I met my dad for lunch on Monday, and instead of getting a sandwich with a side of sweet potato fries or a salad like I normally would have, I opted to order an Ahi tuna salad. Kayla’s plan requires a lot of servings of vegetables throughout the day (5) so I am trying to get them in wherever I can. This salad was delicious and I even had some extra tuna to take home for salads later in the week 😉
A chopped apple. No real change here, except that I omitted the mini Babybel cheese I usually eat in the afternoon. I am only supposed to have 2.5 servings of diary in a day, and I knew I wanted some dairy in my dinner 😉 It’s all about planning ahead!
For dinner I made a version of this Mexican quinoa with lazy-girl guacamole (it was Cinco de Mayo, after all!!) and added some shredded cheese and fat free Greek yogurt on top. I also beefed up the veggies by adding some spinach.
Yum! This was a great recipe! It was easy to make, included lots of veggies, protein, and healthy grains. Perfect!
No dessert, because like I said there’s not really any place on the meal plan for sweets. So far I’ve been coping with that part ok (you know I have a crazy sweet tooth) and I think this is working because I am not actually limiting myself. I have been telling myself that if I really, really want something sweet, I can have one or two Hershey kisses. I’ve been keeping this in the back of my mind, and strangely I haven’t caved in to that option yet. I really would like to kick my sugar addiction, so for now my willpower is outweighing my taste buds. For now. 😉
Overall I am really liking the nutrition plan because it’s so similar to how I was already eating, but just encourages me to make some smarter choices.
The workout plan includes a structured 12-week calendar for resistance training (circuits), HIIT, LIIT (biking, easy jogging, power walking), stretching, etc.
So far I have done one LIIT workout, and two of the resistance workouts. Those resistance circuits are tough! Each one includes two circuits with four exercises in each. For each circuit you set the timer for 7 minutes and complete the four exercises as many times as you can (for me I get through 2 rounds in 7 minutes). Then you do the same for the second circuit. Then you repeat!

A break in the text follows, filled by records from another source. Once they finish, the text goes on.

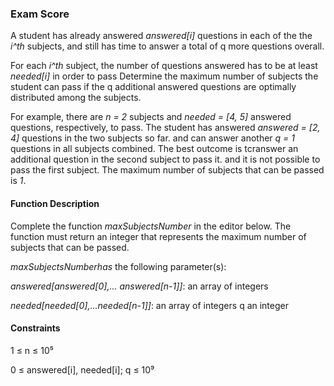 ### Exam Score
A student has already answered *answered[i]* questions in each of the the *i^th* subjects, and still has time to answer a total of q more questions overall. 

For each *i^th* subject, the number of questions answered has to be at least *needed[i]* in order to pass Determine the maximum number of 
subjects the student can pass if the q additional answered questions are optimally distributed among the subjects.

For example, there are *n = 2* subjects and *needed = [4, 5]* answered questions, respectively, to pass. The student has answered *answered = [2, 4]* questions 
in the two subjects so far. and can answer another *q = 1* questions in all subjects combined. The best outcome is tcranswer an additional question in the second 
subject to pass it. and it is not possible to pass the first subject. The maximum number of subjects that can be passed is *1*.

#### Function Description
Complete the function *maxSubjectsNumber* in the editor below. The function must return an integer that represents the maximum number of subjects that can be passed.


*maxSubjectsNumberhas* the following parameter(s):

*answered[answered[0],... answered[n-1]]*: an array of integers

*needed[needed[0],...needed[n-1]]*: an array of integers q an integer

#### Constraints
1 ≤ n ≤ 10⁵

0 ≤ answered[i], needed[i]; q ≤ 10⁹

In the end you wind up doing Circuit 1 twice (14 minutes) and Circuit 2 twice (14 minutes) for a sweaty and challenging 28 minute workout. It’s great! Here’s a sample one, for your abs:
So far the workouts have been quick, CHALLENGING, and fun. I’m a fan!
I am so happy I found these eBooks, and am really excited about having a new workout regimen and nutrition plan to follow. I have been in a rut lately in terms of my motivation and fitness/eating routine, so I think this will be a great way to get my butt back in gear. I don’t know if I will be following this plan for the whole 12 weeks (I do still want to look into triathlon training) but if it gets me out of my rut I’ll be happy. Who knows, I may even start counting my food servings from now on?
Question of the day: How do you get out of a fitness/nutrition rut?